- _EXERCISE INSTRUCTIONS_
Copy all lines in the data that contain the string "fetched".

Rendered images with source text

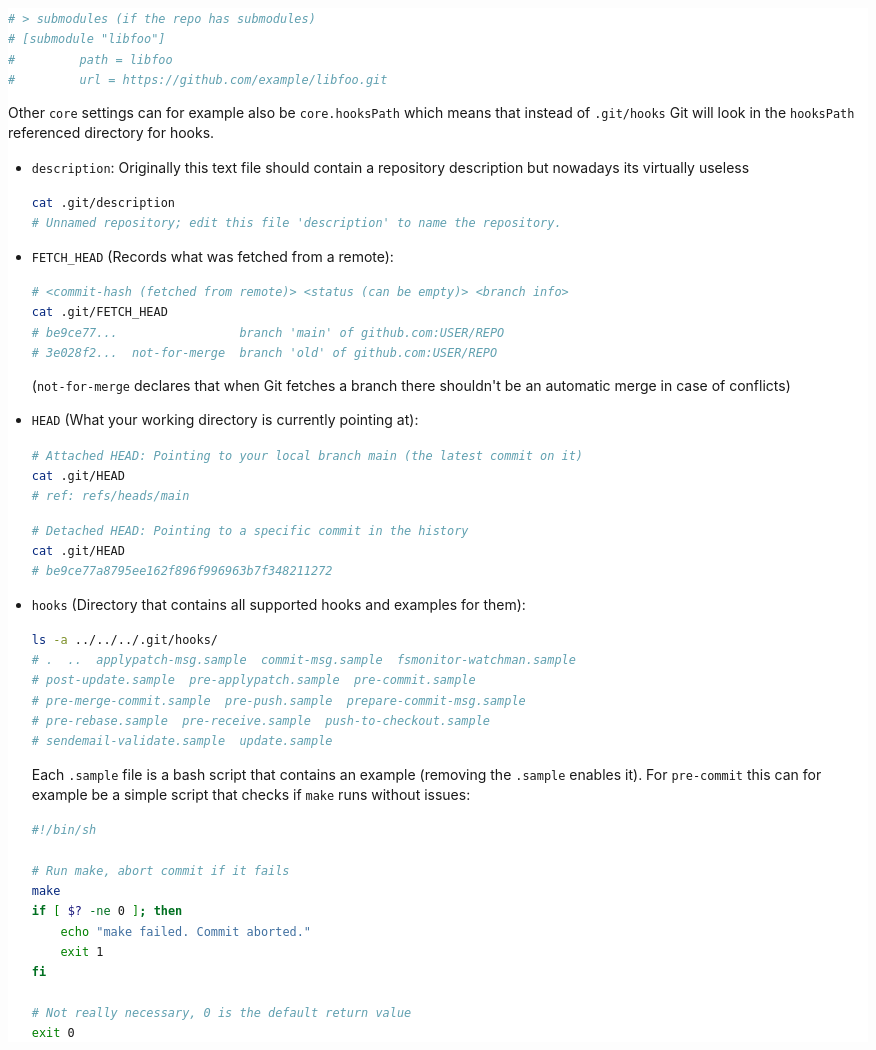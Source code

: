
  ```sh
  # > submodules (if the repo has submodules)
  # [submodule "libfoo"]
  #         path = libfoo
  #         url = https://github.com/example/libfoo.git
  ```

  Other `core` settings can for example also be `core.hooksPath` which means that instead of `.git/hooks` Git will look in the `hooksPath` referenced directory for hooks.

- `description`: Originally this text file should contain a repository description but nowadays its virtually useless

  ```sh
  cat .git/description
  # Unnamed repository; edit this file 'description' to name the repository.
  ```

- `FETCH_HEAD` (Records what was fetched from a remote):

  ```sh
  # <commit-hash (fetched from remote)> <status (can be empty)> <branch info>
  cat .git/FETCH_HEAD
  # be9ce77...                 branch 'main' of github.com:USER/REPO
  # 3e028f2...  not-for-merge  branch 'old' of github.com:USER/REPO
  ```

  (`not-for-merge` declares that when Git fetches a branch there shouldn't be an automatic merge in case of conflicts)

- `HEAD` (What your working directory is currently pointing at):

  ```sh
  # Attached HEAD: Pointing to your local branch main (the latest commit on it)
  cat .git/HEAD
  # ref: refs/heads/main
  ```

  ```sh
  # Detached HEAD: Pointing to a specific commit in the history
  cat .git/HEAD
  # be9ce77a8795ee162f896f996963b7f348211272
  ```

- `hooks` (Directory that contains all supported hooks and examples for them):

  ```sh
  ls -a ../../../.git/hooks/
  # .  ..  applypatch-msg.sample  commit-msg.sample  fsmonitor-watchman.sample
  # post-update.sample  pre-applypatch.sample  pre-commit.sample
  # pre-merge-commit.sample  pre-push.sample  prepare-commit-msg.sample
  # pre-rebase.sample  pre-receive.sample  push-to-checkout.sample
  # sendemail-validate.sample  update.sample
  ```

  Each `.sample` file is a bash script that contains an example (removing the `.sample` enables it).
  For `pre-commit` this can for example be a simple script that checks if `make` runs without issues:

  ```sh
  #!/bin/sh

  # Run make, abort commit if it fails
  make
  if [ $? -ne 0 ]; then
      echo "make failed. Commit aborted."
      exit 1
  fi

  # Not really necessary, 0 is the default return value
  exit 0
  ```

- _EXERCISE RESULT_
- `FETCH_HEAD` (Records what was fetched from a remote):
  # <commit-hash (fetched from remote)> <status (can be empty)> <branch info>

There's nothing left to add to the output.